Concentrations
Catastrophic Risks and Solutions
This concentration allows students to focus on understanding, anticipating, communicating, and reducing large-scale catastrophic risks, defined as threats to large cities, regions, ethnic groups, entire societies, human civilization, or humanity itself. Examples include climate change, pandemics, ecosystem collapse, famine, nuclear war, genocide, earthquakes, asteroid impacts, and uncontrolled or hostile artificial intelligence.
Communication and Media
This concentration addresses the role and impact of communication and media technology in society, as well as social factors behind their historical development.
Innovation and Organization
In this concentration, students critically examine innovation and its organizational contexts. Topics covered include various kinds of innovation and creativity.
Life Sciences and Health
Topics covered in this concentration include genetics, biotechnology, bioethics, medical ethics, mental and physical illnesses, public health, patients’ rights, body politics, and various other domains in which new knowledges and technologies produce and are produced by societal phenomena.
Politics and Policy
This concentration covers topics such as social movement, electoral politics, public policy and policymaking, national and global security (e.g., military conflicts, biosecurity, food security, cybersecurity, terrorism, nuclear proliferation), disasters, and science and technology nationalism.

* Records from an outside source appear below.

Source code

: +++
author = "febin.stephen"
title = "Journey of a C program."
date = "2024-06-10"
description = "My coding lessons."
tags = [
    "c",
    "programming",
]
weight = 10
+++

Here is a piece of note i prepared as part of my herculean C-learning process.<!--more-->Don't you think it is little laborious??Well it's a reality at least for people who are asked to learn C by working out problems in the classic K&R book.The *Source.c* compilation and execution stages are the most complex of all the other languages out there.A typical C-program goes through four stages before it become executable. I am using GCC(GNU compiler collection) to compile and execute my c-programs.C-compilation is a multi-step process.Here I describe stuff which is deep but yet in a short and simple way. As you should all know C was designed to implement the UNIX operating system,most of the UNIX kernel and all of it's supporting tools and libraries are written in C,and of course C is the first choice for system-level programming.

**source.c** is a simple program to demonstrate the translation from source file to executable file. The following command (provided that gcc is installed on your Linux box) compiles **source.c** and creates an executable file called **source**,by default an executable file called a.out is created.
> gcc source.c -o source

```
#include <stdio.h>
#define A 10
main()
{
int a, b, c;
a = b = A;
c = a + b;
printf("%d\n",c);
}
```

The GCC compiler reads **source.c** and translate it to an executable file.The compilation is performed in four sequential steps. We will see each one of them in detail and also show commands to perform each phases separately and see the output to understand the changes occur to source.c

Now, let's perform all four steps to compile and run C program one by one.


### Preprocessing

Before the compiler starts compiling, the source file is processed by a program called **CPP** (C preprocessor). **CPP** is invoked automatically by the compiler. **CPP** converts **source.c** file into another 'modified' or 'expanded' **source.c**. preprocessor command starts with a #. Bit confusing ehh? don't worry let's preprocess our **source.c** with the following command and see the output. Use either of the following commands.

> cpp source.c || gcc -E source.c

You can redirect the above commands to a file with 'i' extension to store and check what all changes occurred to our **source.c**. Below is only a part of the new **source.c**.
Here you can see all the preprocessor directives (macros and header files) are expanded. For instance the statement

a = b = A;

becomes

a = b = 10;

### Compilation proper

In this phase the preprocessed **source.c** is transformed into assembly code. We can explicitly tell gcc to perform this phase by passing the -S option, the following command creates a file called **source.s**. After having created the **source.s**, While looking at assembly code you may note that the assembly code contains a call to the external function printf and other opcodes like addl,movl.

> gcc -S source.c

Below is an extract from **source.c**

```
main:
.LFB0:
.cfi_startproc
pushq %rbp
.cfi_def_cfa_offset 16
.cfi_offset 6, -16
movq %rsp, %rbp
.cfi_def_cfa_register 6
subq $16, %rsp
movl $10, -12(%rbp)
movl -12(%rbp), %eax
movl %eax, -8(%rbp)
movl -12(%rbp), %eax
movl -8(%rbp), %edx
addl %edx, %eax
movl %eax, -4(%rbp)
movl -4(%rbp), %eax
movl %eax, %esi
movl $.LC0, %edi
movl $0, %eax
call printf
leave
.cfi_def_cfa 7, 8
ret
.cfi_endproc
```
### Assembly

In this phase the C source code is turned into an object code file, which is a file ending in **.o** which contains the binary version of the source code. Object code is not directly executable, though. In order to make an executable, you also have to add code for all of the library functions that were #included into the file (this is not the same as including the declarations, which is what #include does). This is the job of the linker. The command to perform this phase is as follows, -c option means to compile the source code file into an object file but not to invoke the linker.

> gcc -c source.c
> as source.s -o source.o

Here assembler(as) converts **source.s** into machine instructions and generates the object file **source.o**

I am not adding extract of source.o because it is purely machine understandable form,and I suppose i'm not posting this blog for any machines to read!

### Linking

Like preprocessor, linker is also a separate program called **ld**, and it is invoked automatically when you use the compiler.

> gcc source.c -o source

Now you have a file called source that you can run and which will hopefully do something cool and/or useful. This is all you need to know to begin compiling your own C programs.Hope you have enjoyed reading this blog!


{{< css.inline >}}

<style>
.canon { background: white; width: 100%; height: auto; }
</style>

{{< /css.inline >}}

Social Dynamics of Data and Information
This concentration allows students to study how data, information, and information technology (IT) both shape and are shaped by social action and social change. Students can study anything from human language and writing to computers, social media, “big data,” machine learning, and artificial intelligence. The social shaping of data, information, and IT — by history, law, economics, culture, politics, and government — is one aspect of SDDI. The flip side of social shaping is the way that data, information, and IT transform society, culture, politics, inequality, design, justice, and sustainability.
Self-Designed Concentration
This concentration allows students to design their own curriculum that addresses pertinent topics from STS perspectives. Students need to have or develop a strong sense of why a self-designed concentration is better suited for them than the six STS concentrations or another major. Students must show a strong sense of STS analytical frameworks and demonstrate the intellectual coherence of their proposed program of study.